Data for this exercise: Begin
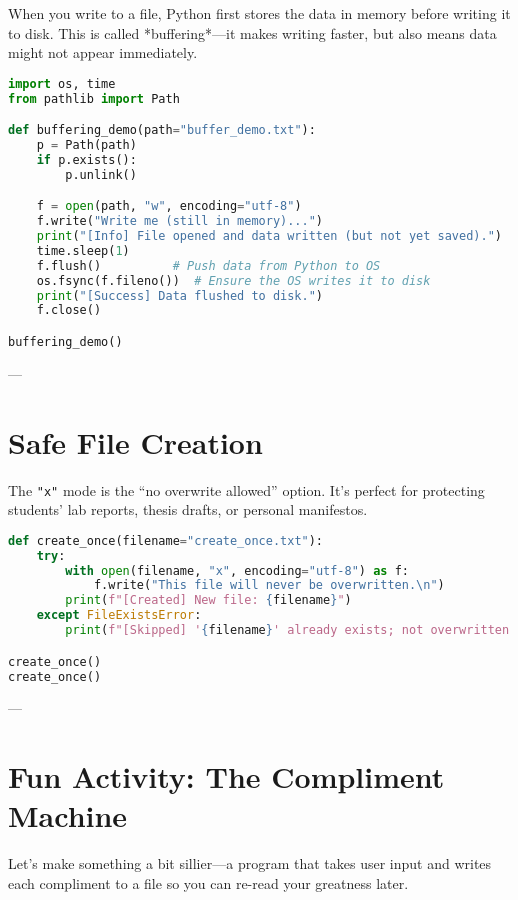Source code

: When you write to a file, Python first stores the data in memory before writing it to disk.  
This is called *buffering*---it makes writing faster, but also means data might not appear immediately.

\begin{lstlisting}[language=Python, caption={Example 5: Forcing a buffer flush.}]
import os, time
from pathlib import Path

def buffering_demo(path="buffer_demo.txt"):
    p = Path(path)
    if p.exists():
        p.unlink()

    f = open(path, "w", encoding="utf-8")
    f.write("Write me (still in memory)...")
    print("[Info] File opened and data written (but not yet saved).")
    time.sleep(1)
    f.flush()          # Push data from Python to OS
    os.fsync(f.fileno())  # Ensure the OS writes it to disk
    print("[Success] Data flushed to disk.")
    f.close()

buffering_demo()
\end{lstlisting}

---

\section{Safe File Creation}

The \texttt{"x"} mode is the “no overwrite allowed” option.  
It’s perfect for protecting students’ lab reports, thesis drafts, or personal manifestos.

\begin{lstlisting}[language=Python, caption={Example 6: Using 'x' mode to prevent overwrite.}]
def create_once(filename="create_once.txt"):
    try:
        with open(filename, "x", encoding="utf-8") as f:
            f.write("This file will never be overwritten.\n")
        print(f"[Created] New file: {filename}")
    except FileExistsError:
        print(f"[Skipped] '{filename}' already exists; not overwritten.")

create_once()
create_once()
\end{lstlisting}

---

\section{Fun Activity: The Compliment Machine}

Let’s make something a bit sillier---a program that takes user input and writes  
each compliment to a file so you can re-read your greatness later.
Data for this exercise: End
Data for this exercise: Begin
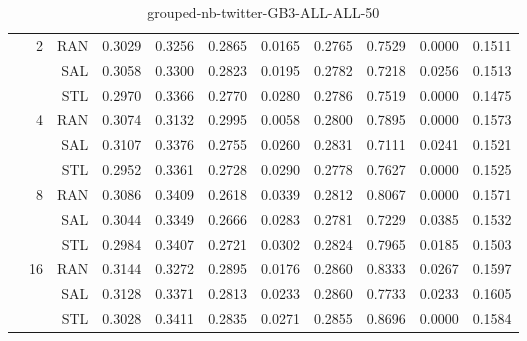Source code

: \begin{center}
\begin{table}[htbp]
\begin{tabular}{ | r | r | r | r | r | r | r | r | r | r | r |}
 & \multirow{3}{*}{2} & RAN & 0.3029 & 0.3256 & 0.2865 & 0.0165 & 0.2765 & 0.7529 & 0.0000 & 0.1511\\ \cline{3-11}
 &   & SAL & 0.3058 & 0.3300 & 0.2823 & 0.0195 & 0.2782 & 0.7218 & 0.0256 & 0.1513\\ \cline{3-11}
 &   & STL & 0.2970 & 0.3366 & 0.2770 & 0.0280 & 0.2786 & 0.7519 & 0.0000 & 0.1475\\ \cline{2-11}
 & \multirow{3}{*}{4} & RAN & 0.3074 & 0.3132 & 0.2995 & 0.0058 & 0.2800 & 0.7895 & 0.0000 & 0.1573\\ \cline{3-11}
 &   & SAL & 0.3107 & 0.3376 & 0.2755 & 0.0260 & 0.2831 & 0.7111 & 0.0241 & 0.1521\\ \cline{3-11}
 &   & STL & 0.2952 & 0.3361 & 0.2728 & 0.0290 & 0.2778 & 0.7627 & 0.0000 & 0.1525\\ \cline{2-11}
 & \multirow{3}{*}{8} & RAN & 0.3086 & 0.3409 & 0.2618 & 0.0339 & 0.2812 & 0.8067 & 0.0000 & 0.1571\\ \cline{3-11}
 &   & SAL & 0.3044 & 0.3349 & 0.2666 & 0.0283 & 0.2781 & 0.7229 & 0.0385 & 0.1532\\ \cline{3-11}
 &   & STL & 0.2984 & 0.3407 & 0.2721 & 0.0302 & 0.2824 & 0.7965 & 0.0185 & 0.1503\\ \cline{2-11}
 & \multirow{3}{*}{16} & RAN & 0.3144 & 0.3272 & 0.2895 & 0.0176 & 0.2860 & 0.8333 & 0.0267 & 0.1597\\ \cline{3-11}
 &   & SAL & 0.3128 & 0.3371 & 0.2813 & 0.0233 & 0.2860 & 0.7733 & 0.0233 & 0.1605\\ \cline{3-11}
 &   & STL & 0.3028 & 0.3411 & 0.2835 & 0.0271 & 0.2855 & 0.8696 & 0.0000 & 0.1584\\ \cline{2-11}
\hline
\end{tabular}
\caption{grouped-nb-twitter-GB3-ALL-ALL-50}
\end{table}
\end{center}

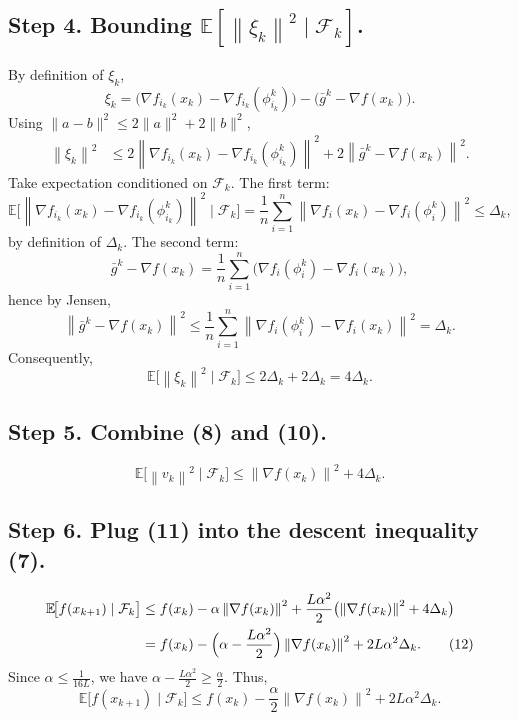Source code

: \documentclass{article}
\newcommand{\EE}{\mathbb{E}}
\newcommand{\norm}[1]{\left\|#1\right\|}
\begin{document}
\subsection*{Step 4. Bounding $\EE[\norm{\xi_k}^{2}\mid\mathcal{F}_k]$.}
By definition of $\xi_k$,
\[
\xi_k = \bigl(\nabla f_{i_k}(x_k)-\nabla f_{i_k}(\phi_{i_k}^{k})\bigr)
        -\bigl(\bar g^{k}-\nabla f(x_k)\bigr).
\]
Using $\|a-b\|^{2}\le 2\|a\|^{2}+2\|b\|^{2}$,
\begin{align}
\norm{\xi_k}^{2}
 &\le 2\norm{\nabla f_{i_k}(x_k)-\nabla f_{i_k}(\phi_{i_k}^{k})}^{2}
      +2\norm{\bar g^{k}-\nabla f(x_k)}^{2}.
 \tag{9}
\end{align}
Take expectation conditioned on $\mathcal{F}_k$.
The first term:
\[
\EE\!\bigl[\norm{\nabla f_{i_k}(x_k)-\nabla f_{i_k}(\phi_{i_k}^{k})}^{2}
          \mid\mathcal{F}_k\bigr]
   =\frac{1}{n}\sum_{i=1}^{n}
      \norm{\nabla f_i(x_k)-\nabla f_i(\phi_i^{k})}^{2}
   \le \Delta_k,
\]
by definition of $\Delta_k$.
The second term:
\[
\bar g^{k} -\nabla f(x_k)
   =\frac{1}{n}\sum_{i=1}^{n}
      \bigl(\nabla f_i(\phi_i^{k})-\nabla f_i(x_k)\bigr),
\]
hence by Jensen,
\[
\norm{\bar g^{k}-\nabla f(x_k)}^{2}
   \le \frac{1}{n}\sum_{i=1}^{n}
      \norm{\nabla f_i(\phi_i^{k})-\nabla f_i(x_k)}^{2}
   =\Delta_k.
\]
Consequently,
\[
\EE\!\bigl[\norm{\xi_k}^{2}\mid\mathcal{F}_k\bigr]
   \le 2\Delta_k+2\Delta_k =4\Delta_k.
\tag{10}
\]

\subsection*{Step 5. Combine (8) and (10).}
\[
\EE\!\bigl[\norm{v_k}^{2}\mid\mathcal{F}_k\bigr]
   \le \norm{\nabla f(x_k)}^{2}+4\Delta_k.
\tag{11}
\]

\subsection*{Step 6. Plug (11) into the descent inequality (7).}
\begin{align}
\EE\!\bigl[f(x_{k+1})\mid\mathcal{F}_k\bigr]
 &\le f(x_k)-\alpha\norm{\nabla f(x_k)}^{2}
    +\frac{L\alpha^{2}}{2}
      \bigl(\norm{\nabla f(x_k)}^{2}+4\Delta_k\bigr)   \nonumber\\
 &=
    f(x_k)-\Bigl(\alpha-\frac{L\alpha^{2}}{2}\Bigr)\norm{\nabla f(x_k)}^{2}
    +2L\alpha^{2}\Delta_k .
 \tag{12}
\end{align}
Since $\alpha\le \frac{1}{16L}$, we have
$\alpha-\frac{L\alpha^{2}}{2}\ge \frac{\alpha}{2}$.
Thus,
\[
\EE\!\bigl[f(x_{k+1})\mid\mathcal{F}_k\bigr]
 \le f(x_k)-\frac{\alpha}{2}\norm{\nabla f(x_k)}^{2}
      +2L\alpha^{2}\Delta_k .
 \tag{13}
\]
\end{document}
Data for this exercise: End
Data for this exercise: Begin
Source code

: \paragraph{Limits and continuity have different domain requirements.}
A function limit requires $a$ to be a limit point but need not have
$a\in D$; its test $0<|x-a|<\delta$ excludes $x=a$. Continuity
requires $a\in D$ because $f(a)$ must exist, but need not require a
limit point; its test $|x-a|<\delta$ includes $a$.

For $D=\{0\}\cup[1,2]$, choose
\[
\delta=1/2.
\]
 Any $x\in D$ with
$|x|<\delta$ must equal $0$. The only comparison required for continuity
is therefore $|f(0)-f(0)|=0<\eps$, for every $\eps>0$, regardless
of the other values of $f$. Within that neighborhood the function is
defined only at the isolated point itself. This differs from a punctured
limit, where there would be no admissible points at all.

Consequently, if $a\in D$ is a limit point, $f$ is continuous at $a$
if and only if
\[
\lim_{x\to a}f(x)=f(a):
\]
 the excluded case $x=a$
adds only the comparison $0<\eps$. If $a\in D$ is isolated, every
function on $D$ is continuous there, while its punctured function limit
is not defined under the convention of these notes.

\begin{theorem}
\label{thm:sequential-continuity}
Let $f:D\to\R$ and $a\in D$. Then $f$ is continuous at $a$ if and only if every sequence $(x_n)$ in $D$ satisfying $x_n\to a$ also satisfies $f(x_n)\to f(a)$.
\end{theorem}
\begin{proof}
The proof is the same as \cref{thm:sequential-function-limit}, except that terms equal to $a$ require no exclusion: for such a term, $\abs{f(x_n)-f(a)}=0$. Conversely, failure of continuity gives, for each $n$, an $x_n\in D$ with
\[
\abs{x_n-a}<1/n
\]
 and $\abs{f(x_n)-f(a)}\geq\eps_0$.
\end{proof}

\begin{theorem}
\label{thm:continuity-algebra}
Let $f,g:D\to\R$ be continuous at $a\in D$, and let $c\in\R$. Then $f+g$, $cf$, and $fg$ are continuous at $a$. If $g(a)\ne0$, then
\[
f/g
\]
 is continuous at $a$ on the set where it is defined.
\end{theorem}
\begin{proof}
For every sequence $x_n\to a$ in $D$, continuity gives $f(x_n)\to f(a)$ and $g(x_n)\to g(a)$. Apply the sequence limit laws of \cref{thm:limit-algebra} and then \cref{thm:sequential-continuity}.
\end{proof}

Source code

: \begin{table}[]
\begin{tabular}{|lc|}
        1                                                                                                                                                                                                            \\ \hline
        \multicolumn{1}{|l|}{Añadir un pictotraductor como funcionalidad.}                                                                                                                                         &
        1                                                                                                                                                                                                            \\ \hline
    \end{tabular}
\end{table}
Data for this exercise: End
● To do: Once you reach the line with "Data flushed to" in the data above, copy it and every line after it exactly, up to and including the line with "each compliment to".

● Answer box:
    print("[Success] Data flushed to disk.")
    f.close()

buffering_demo()
\end{lstlisting}

---

\section{Safe File Creation}

The \texttt{"x"} mode is the “no overwrite allowed” option.  
It’s perfect for protecting students’ lab reports, thesis drafts, or personal manifestos.

\begin{lstlisting}[language=Python, caption={Example 6: Using 'x' mode to prevent overwrite.}]
def create_once(filename="create_once.txt"):
    try:
        with open(filename, "x", encoding="utf-8") as f:
            f.write("This file will never be overwritten.\n")
        print(f"[Created] New file: {filename}")
    except FileExistsError:
        print(f"[Skipped] '{filename}' already exists; not overwritten.")

create_once()
create_once()
\end{lstlisting}

---

\section{Fun Activity: The Compliment Machine}

Let’s make something a bit sillier---a program that takes user input and writes  
each compliment to a file so you can re-read your greatness later.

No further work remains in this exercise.